>>>>

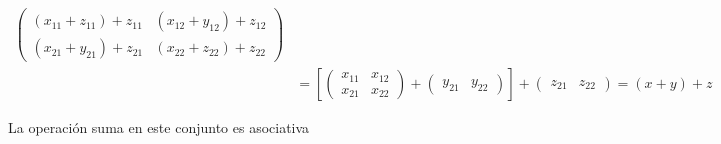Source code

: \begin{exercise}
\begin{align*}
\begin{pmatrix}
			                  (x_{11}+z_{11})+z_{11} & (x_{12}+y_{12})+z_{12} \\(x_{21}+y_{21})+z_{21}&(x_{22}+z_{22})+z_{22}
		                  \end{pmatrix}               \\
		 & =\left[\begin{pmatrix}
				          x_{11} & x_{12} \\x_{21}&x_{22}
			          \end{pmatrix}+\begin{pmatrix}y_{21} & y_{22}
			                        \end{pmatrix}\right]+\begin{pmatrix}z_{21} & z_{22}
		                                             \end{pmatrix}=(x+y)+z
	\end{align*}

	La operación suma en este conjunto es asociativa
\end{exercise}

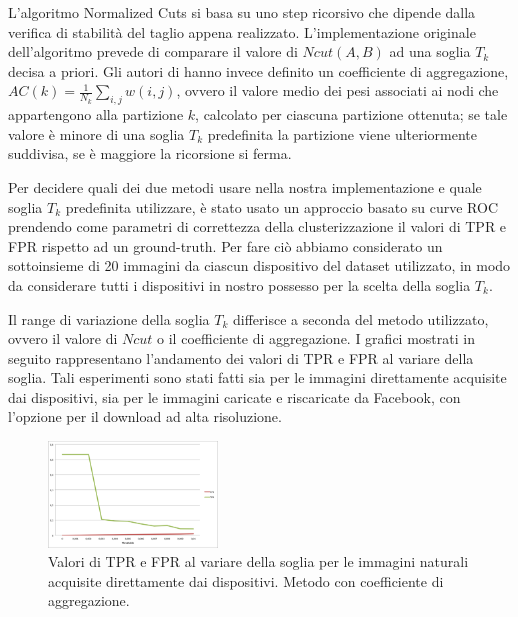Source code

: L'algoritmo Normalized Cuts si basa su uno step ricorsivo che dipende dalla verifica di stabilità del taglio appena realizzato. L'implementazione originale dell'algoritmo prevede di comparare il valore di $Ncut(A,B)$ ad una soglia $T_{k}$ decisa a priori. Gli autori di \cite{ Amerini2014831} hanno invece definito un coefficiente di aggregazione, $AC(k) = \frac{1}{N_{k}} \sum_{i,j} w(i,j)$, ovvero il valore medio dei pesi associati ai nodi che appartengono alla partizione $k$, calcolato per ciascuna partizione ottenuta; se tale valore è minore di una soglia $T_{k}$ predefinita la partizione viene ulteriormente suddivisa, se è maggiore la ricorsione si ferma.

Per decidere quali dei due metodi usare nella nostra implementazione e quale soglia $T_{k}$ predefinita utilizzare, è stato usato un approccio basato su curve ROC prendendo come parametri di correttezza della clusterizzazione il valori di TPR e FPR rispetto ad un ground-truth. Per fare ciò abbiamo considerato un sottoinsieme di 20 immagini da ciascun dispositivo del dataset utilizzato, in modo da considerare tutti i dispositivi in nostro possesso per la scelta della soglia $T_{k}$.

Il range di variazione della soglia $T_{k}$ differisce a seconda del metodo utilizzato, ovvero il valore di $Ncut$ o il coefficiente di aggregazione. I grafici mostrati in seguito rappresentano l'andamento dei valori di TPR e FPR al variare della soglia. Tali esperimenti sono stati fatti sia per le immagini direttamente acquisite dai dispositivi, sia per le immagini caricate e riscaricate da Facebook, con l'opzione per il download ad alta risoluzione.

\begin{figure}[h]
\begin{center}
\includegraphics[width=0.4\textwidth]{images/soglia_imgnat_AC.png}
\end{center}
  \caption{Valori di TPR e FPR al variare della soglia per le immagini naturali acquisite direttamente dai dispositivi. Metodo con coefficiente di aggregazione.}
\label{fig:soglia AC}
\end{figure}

<<<<
>>>>

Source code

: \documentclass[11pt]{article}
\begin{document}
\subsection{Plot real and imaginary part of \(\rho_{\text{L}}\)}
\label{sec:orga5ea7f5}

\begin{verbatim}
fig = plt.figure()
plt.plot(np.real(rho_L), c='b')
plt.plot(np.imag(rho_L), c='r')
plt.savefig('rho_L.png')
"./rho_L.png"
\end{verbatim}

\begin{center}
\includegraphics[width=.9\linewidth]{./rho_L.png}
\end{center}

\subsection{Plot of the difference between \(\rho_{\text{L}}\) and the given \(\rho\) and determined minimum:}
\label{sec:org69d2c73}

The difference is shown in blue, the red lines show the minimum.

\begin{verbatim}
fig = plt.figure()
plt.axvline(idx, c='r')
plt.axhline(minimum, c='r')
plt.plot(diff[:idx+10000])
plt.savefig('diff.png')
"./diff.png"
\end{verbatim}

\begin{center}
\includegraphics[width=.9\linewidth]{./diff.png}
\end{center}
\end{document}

<<<<

Exercise instructions: Wherever a line in the material contains "includegraphics", count it; the answer is the number alone.

Written reply: 3